J'aime quand c'est la pleine lune ou presque et que je n'ai pas besoin de lampe de poche pour sortir avec elle.
J'aime quand je dois casser la croûte de glace de la mare pour qu'elle boive, et quand elle croque les plaques gelées.
J'aime son trot léger, sa queue battante, sa truffe au sol.
J'aime parcourir ce même chemin matin et soir et savoir qu'il n'a pas changé depuis qu'on est là, et qu'il ne changera pas tant que nous serons là.
J'aime regarder les étoiles pendant qu'elle renifle.
J'aime la regarder.
J'aime qu'elle m'appelle au jeu alors même qu'elle n'a plus rien d'un chiot.
J'aime qu'elle aime courir et que je puisse lui offrir cette liberté-là.
J'aime le fait qu'elle urine au même endroit que lorsqu'elle était toute petiote, et qu'elle ait ses habitudes tout comme j'ai les miennes.

Ce soir, j'étais fatigué, je partais dans des films irrationnels, et je nous imaginais vieux ensemble, elle et moi, marcher sur cette même route. Sauf que ça n'arrivera pas. Lorsqu'elle sera vieille et rouillée, je serai encore jeune, pas même encore au summum de ma jeunesse. Lorsqu'elle mourra, j'aurai la vie devant moi. Une vie sans elle.

J'ai dû le dire un milliard de fois, mais un chien, c'est un être extraordinaire. Les émotions qu'il offre et procure sont uniques et tellement précieuses... Se promener avec son chien, le voir tout content, courir avec lui et rire aux éclats, tout simplement, parce qu'on est heureux à deux et que tout est facile avec un chien. Faire des câlins et sentir cette réserve d'amour inépuisable qui se déverse en permanence tout autour de lui.
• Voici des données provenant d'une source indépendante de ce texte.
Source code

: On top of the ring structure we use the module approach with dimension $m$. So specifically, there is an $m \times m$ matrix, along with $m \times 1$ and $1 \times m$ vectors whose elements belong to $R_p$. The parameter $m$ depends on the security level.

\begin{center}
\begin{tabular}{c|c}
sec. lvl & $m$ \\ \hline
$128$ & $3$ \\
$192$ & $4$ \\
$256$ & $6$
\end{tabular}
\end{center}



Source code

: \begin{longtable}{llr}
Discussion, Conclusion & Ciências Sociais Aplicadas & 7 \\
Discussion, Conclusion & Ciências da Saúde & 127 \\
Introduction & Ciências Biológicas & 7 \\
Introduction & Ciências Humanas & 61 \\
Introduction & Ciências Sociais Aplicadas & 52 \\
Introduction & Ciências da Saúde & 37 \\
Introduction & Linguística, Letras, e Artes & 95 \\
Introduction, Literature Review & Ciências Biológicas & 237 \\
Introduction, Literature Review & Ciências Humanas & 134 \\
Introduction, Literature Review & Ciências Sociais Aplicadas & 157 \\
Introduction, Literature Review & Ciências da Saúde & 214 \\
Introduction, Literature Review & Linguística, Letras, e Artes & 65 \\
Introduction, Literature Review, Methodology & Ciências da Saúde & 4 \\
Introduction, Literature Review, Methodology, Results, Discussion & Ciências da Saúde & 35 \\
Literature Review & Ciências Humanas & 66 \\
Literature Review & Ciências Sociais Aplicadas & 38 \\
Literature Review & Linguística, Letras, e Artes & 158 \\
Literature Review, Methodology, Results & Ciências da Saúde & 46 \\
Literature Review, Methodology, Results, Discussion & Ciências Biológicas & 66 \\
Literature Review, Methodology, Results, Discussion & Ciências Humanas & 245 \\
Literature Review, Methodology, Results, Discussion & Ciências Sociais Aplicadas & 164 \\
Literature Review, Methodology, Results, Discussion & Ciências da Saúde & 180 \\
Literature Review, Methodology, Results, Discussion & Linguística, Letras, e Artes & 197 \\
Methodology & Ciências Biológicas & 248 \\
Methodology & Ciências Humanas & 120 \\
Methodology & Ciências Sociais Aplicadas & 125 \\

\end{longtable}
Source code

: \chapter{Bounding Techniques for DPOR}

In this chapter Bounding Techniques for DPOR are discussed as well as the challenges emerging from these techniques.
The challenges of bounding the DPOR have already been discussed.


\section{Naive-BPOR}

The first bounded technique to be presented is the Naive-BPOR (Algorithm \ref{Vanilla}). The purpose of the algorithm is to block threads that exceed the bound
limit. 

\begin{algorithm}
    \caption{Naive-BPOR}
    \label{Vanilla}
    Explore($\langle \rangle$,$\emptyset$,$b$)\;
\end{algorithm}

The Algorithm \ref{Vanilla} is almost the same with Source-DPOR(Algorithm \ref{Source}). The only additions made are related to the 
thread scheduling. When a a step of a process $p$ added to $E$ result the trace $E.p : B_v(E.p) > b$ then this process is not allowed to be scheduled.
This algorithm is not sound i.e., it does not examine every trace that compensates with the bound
Lui gratter sa grosse tête et plonger dans son regard. La laisser me pousser du museau, me donner sa patte impatiemment, quand elle estime que le câlin a été trop court.

Il n'y aura pas de vieillesse ensemble.
Il y aura sa vieillesse à elle, et je sais que ça sera un déchirement, quelque chose d'affreux, où je ne serai pas certain d'y survivre - encore une fois. Moi, j'aurai grandi, je ne vivrai même plus avec elle puisque j'aurai quitté le nid familial.
Non... Dès que j'aurai suffisamment d'argent pour me tirer du Crous, je nous trouverai un studio, même pas plus grand, il faut juste qu'ils acceptent les chiens. Et on fera de longues et belles promenades très tôt le matin ou tard après mes cours, et on se promènera en ville, et on visitera des parcs ensemble, et le week-end on prendra le train pour aller à la mer. Ensemble. Mon chien et moi.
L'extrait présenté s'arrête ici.